*Problem to work on:* All of the records should come back exactly as written.

*The records:*

☆ ☆ ☆ ☆ ☆

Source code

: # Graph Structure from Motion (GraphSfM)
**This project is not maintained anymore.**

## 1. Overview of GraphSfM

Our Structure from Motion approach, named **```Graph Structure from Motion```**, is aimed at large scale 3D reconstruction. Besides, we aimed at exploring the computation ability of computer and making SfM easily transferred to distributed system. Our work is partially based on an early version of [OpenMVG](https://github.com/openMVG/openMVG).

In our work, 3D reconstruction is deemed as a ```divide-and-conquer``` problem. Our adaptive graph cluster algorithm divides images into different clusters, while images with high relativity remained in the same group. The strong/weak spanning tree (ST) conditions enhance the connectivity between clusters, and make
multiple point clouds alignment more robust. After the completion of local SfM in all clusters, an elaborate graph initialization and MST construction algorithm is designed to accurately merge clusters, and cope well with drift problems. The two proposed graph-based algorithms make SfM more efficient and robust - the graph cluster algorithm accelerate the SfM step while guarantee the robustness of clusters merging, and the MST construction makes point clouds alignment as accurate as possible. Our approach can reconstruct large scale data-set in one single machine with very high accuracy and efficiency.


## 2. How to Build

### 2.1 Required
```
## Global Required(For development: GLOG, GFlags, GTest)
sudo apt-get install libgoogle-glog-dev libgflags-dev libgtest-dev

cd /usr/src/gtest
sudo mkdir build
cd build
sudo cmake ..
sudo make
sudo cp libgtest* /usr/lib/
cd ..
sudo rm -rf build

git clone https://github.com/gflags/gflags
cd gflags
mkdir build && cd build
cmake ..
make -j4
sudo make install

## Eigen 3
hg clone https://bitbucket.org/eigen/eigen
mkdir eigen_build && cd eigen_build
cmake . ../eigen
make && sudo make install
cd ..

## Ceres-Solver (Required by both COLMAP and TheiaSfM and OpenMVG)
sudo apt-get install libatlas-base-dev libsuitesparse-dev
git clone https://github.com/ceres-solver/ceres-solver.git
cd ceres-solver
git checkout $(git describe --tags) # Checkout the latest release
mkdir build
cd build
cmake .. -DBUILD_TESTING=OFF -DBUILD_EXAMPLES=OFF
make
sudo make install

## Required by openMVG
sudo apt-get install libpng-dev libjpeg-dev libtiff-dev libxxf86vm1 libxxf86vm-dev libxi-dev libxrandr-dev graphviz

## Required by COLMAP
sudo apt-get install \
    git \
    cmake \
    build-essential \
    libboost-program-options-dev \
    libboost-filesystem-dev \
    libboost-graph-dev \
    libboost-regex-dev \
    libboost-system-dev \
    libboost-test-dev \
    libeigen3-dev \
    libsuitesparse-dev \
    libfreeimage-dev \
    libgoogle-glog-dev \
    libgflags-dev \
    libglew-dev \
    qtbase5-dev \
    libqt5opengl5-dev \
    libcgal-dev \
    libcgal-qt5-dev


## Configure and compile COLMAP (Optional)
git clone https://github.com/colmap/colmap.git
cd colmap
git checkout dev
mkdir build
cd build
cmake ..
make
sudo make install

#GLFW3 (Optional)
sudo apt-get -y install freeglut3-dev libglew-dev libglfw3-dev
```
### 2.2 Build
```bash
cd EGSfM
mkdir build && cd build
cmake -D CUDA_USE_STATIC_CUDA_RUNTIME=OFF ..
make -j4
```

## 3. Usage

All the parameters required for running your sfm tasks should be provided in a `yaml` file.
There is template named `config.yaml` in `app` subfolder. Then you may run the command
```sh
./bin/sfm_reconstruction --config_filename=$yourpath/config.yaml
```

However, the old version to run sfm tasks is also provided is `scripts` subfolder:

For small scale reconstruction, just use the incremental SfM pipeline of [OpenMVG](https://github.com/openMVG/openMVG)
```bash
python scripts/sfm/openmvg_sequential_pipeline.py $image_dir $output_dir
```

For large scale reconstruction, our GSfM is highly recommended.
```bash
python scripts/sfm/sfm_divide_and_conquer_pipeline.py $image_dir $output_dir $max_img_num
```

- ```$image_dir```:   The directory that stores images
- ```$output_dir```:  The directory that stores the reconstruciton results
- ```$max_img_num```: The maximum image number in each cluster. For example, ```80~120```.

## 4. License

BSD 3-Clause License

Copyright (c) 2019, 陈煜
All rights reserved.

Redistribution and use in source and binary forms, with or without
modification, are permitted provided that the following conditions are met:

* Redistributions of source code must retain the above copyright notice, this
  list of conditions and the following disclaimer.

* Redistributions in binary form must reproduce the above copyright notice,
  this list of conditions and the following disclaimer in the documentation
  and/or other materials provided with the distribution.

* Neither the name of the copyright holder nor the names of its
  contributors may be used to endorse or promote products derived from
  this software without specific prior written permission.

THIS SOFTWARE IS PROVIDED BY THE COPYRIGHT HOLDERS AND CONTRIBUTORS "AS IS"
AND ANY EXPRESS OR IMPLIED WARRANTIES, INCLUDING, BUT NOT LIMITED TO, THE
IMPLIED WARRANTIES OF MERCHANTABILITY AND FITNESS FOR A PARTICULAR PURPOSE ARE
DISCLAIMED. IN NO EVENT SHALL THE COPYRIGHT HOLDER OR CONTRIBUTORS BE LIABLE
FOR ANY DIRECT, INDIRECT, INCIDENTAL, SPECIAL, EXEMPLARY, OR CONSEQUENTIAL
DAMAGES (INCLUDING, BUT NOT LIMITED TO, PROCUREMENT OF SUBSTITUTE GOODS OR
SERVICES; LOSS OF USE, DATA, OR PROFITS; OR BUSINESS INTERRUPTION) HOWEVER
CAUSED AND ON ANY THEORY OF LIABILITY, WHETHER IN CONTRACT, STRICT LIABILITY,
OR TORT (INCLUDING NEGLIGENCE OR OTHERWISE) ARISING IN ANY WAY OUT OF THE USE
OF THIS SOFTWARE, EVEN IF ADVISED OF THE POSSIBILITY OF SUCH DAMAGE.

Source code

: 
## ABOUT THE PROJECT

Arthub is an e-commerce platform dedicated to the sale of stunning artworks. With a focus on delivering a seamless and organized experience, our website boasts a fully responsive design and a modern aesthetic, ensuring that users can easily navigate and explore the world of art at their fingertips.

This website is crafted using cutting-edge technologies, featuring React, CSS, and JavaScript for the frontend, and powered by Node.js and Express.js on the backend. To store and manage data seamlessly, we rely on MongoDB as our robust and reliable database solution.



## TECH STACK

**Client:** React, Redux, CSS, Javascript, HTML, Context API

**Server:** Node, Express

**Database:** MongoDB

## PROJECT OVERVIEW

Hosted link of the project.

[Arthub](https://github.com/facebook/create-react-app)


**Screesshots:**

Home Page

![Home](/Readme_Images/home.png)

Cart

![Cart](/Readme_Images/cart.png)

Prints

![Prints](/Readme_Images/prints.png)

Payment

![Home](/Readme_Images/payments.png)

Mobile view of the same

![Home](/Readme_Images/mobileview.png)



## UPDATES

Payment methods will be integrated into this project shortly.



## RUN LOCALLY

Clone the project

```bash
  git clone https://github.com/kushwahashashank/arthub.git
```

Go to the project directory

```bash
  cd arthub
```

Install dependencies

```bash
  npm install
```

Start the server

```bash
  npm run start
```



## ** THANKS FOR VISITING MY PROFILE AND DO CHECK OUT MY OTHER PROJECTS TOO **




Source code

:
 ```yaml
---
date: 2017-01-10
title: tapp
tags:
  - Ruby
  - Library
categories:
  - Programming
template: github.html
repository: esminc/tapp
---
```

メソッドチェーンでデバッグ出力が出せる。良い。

☆ ☆ ☆ ☆ ☆

*Exercise result:*
Source code

: # Graph Structure from Motion (GraphSfM)
**This project is not maintained anymore.**

## 1. Overview of GraphSfM

Our Structure from Motion approach, named **```Graph Structure from Motion```**, is aimed at large scale 3D reconstruction. Besides, we aimed at exploring the computation ability of computer and making SfM easily transferred to distributed system. Our work is partially based on an early version of [OpenMVG](https://github.com/openMVG/openMVG).

In our work, 3D reconstruction is deemed as a ```divide-and-conquer``` problem. Our adaptive graph cluster algorithm divides images into different clusters, while images with high relativity remained in the same group. The strong/weak spanning tree (ST) conditions enhance the connectivity between clusters, and make
multiple point clouds alignment more robust. After the completion of local SfM in all clusters, an elaborate graph initialization and MST construction algorithm is designed to accurately merge clusters, and cope well with drift problems. The two proposed graph-based algorithms make SfM more efficient and robust - the graph cluster algorithm accelerate the SfM step while guarantee the robustness of clusters merging, and the MST construction makes point clouds alignment as accurate as possible. Our approach can reconstruct large scale data-set in one single machine with very high accuracy and efficiency.


## 2. How to Build

### 2.1 Required
```
## Global Required(For development: GLOG, GFlags, GTest)
sudo apt-get install libgoogle-glog-dev libgflags-dev libgtest-dev

cd /usr/src/gtest
sudo mkdir build
cd build
sudo cmake ..
sudo make
sudo cp libgtest* /usr/lib/
cd ..
sudo rm -rf build

git clone https://github.com/gflags/gflags
cd gflags
mkdir build && cd build
cmake ..
make -j4
sudo make install

## Eigen 3
hg clone https://bitbucket.org/eigen/eigen
mkdir eigen_build && cd eigen_build
cmake . ../eigen
make && sudo make install
cd ..

## Ceres-Solver (Required by both COLMAP and TheiaSfM and OpenMVG)
sudo apt-get install libatlas-base-dev libsuitesparse-dev
git clone https://github.com/ceres-solver/ceres-solver.git
cd ceres-solver
git checkout $(git describe --tags) # Checkout the latest release
mkdir build
cd build
cmake .. -DBUILD_TESTING=OFF -DBUILD_EXAMPLES=OFF
make
sudo make install

## Required by openMVG
sudo apt-get install libpng-dev libjpeg-dev libtiff-dev libxxf86vm1 libxxf86vm-dev libxi-dev libxrandr-dev graphviz

## Required by COLMAP
sudo apt-get install \
    git \
    cmake \
    build-essential \
    libboost-program-options-dev \
    libboost-filesystem-dev \
    libboost-graph-dev \
    libboost-regex-dev \
    libboost-system-dev \
    libboost-test-dev \
    libeigen3-dev \
    libsuitesparse-dev \
    libfreeimage-dev \
    libgoogle-glog-dev \
    libgflags-dev \
    libglew-dev \
    qtbase5-dev \
    libqt5opengl5-dev \
    libcgal-dev \
    libcgal-qt5-dev


## Configure and compile COLMAP (Optional)
git clone https://github.com/colmap/colmap.git
cd colmap
git checkout dev
mkdir build
cd build
cmake ..
make
sudo make install

#GLFW3 (Optional)
sudo apt-get -y install freeglut3-dev libglew-dev libglfw3-dev
```
### 2.2 Build
```bash
cd EGSfM
mkdir build && cd build
cmake -D CUDA_USE_STATIC_CUDA_RUNTIME=OFF ..
make -j4
```

## 3. Usage

All the parameters required for running your sfm tasks should be provided in a `yaml` file.
There is template named `config.yaml` in `app` subfolder. Then you may run the command
```sh
./bin/sfm_reconstruction --config_filename=$yourpath/config.yaml
```

However, the old version to run sfm tasks is also provided is `scripts` subfolder:

For small scale reconstruction, just use the incremental SfM pipeline of [OpenMVG](https://github.com/openMVG/openMVG)
```bash
python scripts/sfm/openmvg_sequential_pipeline.py $image_dir $output_dir
```

For large scale reconstruction, our GSfM is highly recommended.
```bash
python scripts/sfm/sfm_divide_and_conquer_pipeline.py $image_dir $output_dir $max_img_num
```

- ```$image_dir```:   The directory that stores images
- ```$output_dir```:  The directory that stores the reconstruciton results
- ```$max_img_num```: The maximum image number in each cluster. For example, ```80~120```.

## 4. License

BSD 3-Clause License

Copyright (c) 2019, 陈煜
All rights reserved.

Redistribution and use in source and binary forms, with or without
modification, are permitted provided that the following conditions are met:

* Redistributions of source code must retain the above copyright notice, this
  list of conditions and the following disclaimer.

* Redistributions in binary form must reproduce the above copyright notice,
  this list of conditions and the following disclaimer in the documentation
  and/or other materials provided with the distribution.

* Neither the name of the copyright holder nor the names of its
  contributors may be used to endorse or promote products derived from
  this software without specific prior written permission.

THIS SOFTWARE IS PROVIDED BY THE COPYRIGHT HOLDERS AND CONTRIBUTORS "AS IS"
AND ANY EXPRESS OR IMPLIED WARRANTIES, INCLUDING, BUT NOT LIMITED TO, THE
IMPLIED WARRANTIES OF MERCHANTABILITY AND FITNESS FOR A PARTICULAR PURPOSE ARE
DISCLAIMED. IN NO EVENT SHALL THE COPYRIGHT HOLDER OR CONTRIBUTORS BE LIABLE
FOR ANY DIRECT, INDIRECT, INCIDENTAL, SPECIAL, EXEMPLARY, OR CONSEQUENTIAL
DAMAGES (INCLUDING, BUT NOT LIMITED TO, PROCUREMENT OF SUBSTITUTE GOODS OR
SERVICES; LOSS OF USE, DATA, OR PROFITS; OR BUSINESS INTERRUPTION) HOWEVER
CAUSED AND ON ANY THEORY OF LIABILITY, WHETHER IN CONTRACT, STRICT LIABILITY,
OR TORT (INCLUDING NEGLIGENCE OR OTHERWISE) ARISING IN ANY WAY OUT OF THE USE
OF THIS SOFTWARE, EVEN IF ADVISED OF THE POSSIBILITY OF SUCH DAMAGE.

Source code

: 
## ABOUT THE PROJECT

Arthub is an e-commerce platform dedicated to the sale of stunning artworks. With a focus on delivering a seamless and organized experience, our website boasts a fully responsive design and a modern aesthetic, ensuring that users can easily navigate and explore the world of art at their fingertips.

This website is crafted using cutting-edge technologies, featuring React, CSS, and JavaScript for the frontend, and powered by Node.js and Express.js on the backend. To store and manage data seamlessly, we rely on MongoDB as our robust and reliable database solution.



## TECH STACK

**Client:** React, Redux, CSS, Javascript, HTML, Context API

**Server:** Node, Express

**Database:** MongoDB

## PROJECT OVERVIEW

Hosted link of the project.

[Arthub](https://github.com/facebook/create-react-app)


**Screesshots:**

Home Page

![Home](/Readme_Images/home.png)

Cart

![Cart](/Readme_Images/cart.png)

Prints

![Prints](/Readme_Images/prints.png)

Payment

![Home](/Readme_Images/payments.png)

Mobile view of the same

![Home](/Readme_Images/mobileview.png)



## UPDATES

Payment methods will be integrated into this project shortly.



## RUN LOCALLY

Clone the project

```bash
  git clone https://github.com/kushwahashashank/arthub.git
```

Go to the project directory

```bash
  cd arthub
```

Install dependencies

```bash
  npm install
```

Start the server

```bash
  npm run start
```



## ** THANKS FOR VISITING MY PROFILE AND DO CHECK OUT MY OTHER PROJECTS TOO **




Source code

:
 ```yaml
---
date: 2017-01-10
title: tapp
tags:
  - Ruby
  - Library
categories:
  - Programming
template: github.html
repository: esminc/tapp
---
```

メソッドチェーンでデバッグ出力が出せる。良い。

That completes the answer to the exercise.